A Bolivia la siguió Ecuador. En una disposición que no fue presentada exactamente como nacionalización, el ejecutivo de Rafael Correa presentó a fines de 2009, ante las empresas petroleras extranjeras que operaban en el país, un nuevo modelo de contratación que consideraba al Estado dueño del ciento por ciento del crudo extraído y contrataba a esas firmas para su explotación, de modo que le pagaba sus servicios.

De acuerdo con ese concepto, se invirtió la correlación en las ganancias, favorable hasta ese momento a las empresas extractoras, que se quedaban hasta con el ¡80 por ciento! de la producción.

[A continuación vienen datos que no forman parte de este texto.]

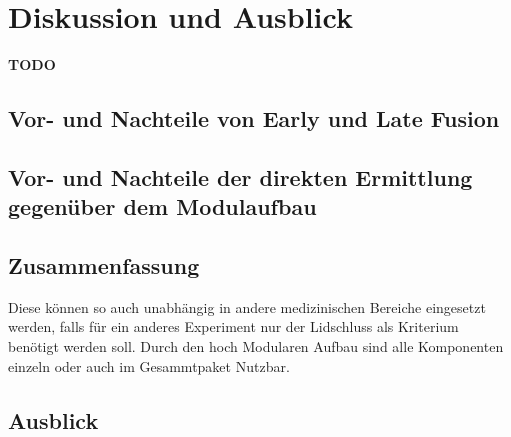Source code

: \chapter{Diskussion und Ausblick}\label{discussion}

\textbf{TODO}


\section{Vor- und Nachteile von Early und Late Fusion}\label{early_vs_late}


\section{Vor- und Nachteile der direkten Ermittlung gegenüber dem Modulaufbau}\label{di_vs_module}

\section{Zusammenfassung}\label{conclude}

Diese können so auch unabhängig in andere medizinischen Bereiche eingesetzt werden, falls für ein anderes Experiment nur der Lidschluss als Kriterium benötigt werden soll. Durch den hoch Modularen Aufbau sind alle Komponenten einzeln oder auch im Gesammtpaket Nutzbar.


\section{Ausblick}\label{next}
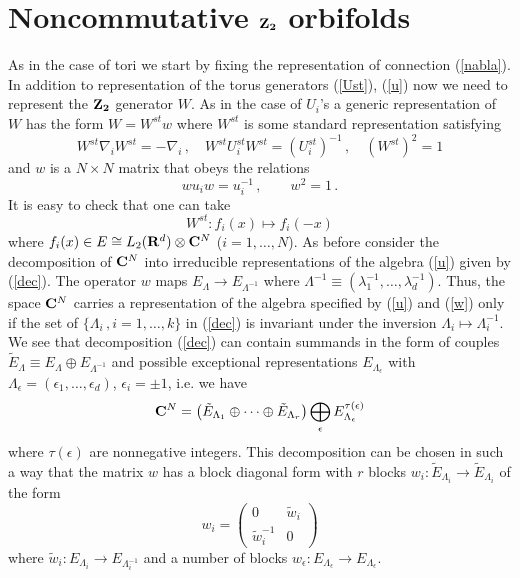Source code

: \documentclass[a4paper,a4paper]{article}
\begin{document}
{%
\section{Noncommutative $\bf Z_{2}$ orbifolds}
As in the case of tori we start by fixing the representation of connection (\ref{nabla}). In addition to representation 
of the torus generators (\ref{Ust}), (\ref{u}) now we need to represent the $\bf Z_{2}$ generator $W$. 
As in the case of $U_{i}$'s a generic representation of $W$ has the form $W=W^{st}w$ where $W^{st}$ is some standard representation 
satisfying 
$$
W^{st}\nabla_{i}W^{st} = - \nabla_{i} \, , \quad W^{st}U_{i}^{st}W^{st} = (U_{i}^{st})^{-1} \, , \quad (W^{st})^{2} = 1 
$$
and $w$ is a $N\times N$ matrix that obeys the relations 
\begin{equation}\label{w}
wu_{i}w=u_{i}^{-1} \, , \qquad w^{2} = 1 \, .
\end{equation}
It is easy to check that one can take 
$$
W^{st} : f_{i}(x) \mapsto f_{i}(-x) 
$$
where $f_{i}(x) \in E\cong L_{2}({\bf R}^{d})\otimes {\bf C}^{N}$ ($i=1, \dots , N$). 
As before consider  the decomposition of  ${\bf C}^{N}$ into irreducible representations of the algebra (\ref{u}) given by (\ref{dec}).  
 The operator $w$ maps $ E_{\Lambda} \to E_{\Lambda^{-1}}$ 
where $\Lambda^{-1} \equiv (\lambda_{1}^{-1}, \dots , \lambda_{d}^{-1})$. Thus, the space ${\bf C}^{N}$ carries a representation 
of the algebra specified by (\ref{u}) and (\ref{w}) only if the set of $\{ \Lambda_{i}\, , i=1, \dots , k\}$ in (\ref{dec}) is 
invariant under the inversion $\Lambda_{i} \mapsto \Lambda_{i}^{-1}$. We see that  decomposition (\ref{dec}) can contain
summands in the form  of couples $\tilde E_{\Lambda}\equiv E_{\Lambda}\oplus E_{\Lambda^{-1}}$  and  possible  exceptional representations 
$E_{\Lambda_{\epsilon}}$ with $\Lambda_{\epsilon} = (\epsilon_{1}, \dots , \epsilon_{d})$, $\epsilon_{i} = \pm 1$, i.e. we have 
\begin{equation} \label{dec2}
{\bf C}^{N} = \left( \tilde E_{\Lambda_{1}} \oplus \dots \oplus \tilde E_{\Lambda_{r}}\right) \bigoplus_{\epsilon} E_{\Lambda_{\epsilon}}^{\tau (\epsilon )}
\end{equation} 
where $\tau (\epsilon )$ are nonnegative integers. 
This decomposition can be chosen in such a way that the  matrix $w$ has a  block diagonal form 
with $r$  blocks $w_{i}: \tilde E_{\Lambda_{i}}\to \tilde E_{\Lambda_{i}}$ of the form  
$$
 w_{i} = \left(
\begin{array}{cc} 0 & \tilde w_{i} \\ 
\tilde w_{i}^{-1} & 0 \end{array} \right) 
$$
where $\tilde w_{i} : E_{\Lambda_{i}} \to  E_{\Lambda_{i}^{-1}}$ and a number of blocks $w_{\epsilon} : E_{\Lambda_{\epsilon}} \to E_{\Lambda_{\epsilon}}$. 


}
\end{document}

Con razón, las autoridades ecuatorianas de la época arguyeron que se trataba de «reafirmar el concepto de soberanía».

Claro que existen suficientes argumentos para aplaudir la decisión mexicana de confirmar la potestad del Estado sobre la explotación del litio, mineral «de punta» en el mundo y con «una vida por delante» en el contexto de la búsqueda de energías limpias y renovables y, por vía transitiva, el actual boom del transporte automotor sin uso de combustibles fósiles.

Al suscribir el decreto, López Obrador apuntó, precisamente, la necesidad de enfilarse ahora hacia la búsqueda de tecnologías que permitan la exploración y explotación eficientes, labor de la que, al parecer, pudiera no eximirse a las empresas privadas, pero siempre con el Estado a la cabeza.

Aunque hay voces desde la oposición que han tratado de restar valor al decreto, achacándole un carácter electoralista cuando está a punto de terminar el sexenio de López Obrador, lo cierto es que dicha intención de buscar réditos políticos solo puede adjudicarse a ellos mismos. AMLO ha reiterado que no intentará la reelección.

En cualquier caso, los primeros pasos para la explotación ya se han dado. Desde septiembre pasado fue fundada la empresa Litio para México (LitioMex), un organismo público descentralizado cuya misión es la exploración, explotación, beneficio y aprovechamiento del litio ubicado en territorio nacional, así como la administración y control de las cadenas de valor económico de dicho mineral. Aunque su misión recién inicia, se afirma que está facultada para realizar contratos con otros entes.

El deseo expresado por López Obrador es que también se creen las plantas productoras de baterías, lo que evitaría a México ser el escenario de un mero extractivismo, y le posibilitaría vender el «producto terminado».

Los conocedores ubican al país en el puesto diez de la lista de naciones donde se ha establecido la presencia de yacimientos de litio, con dos por ciento de las reservas mundiales establecidas.

El Gobierno de López Obrador estima que la explotación en Sonora podría alcanzar una producción de 17 500 toneladas de carbonato de litio anuales a partir de finales de este mismo año. Para 2026, la producción podría duplicarse.

Las cifras no son desdeñables y,  por su alcance financiero, impactan por la cuota de soberanía que aportarán al desarrollo económico y, por tanto, al mantenimiento de la independencia de México.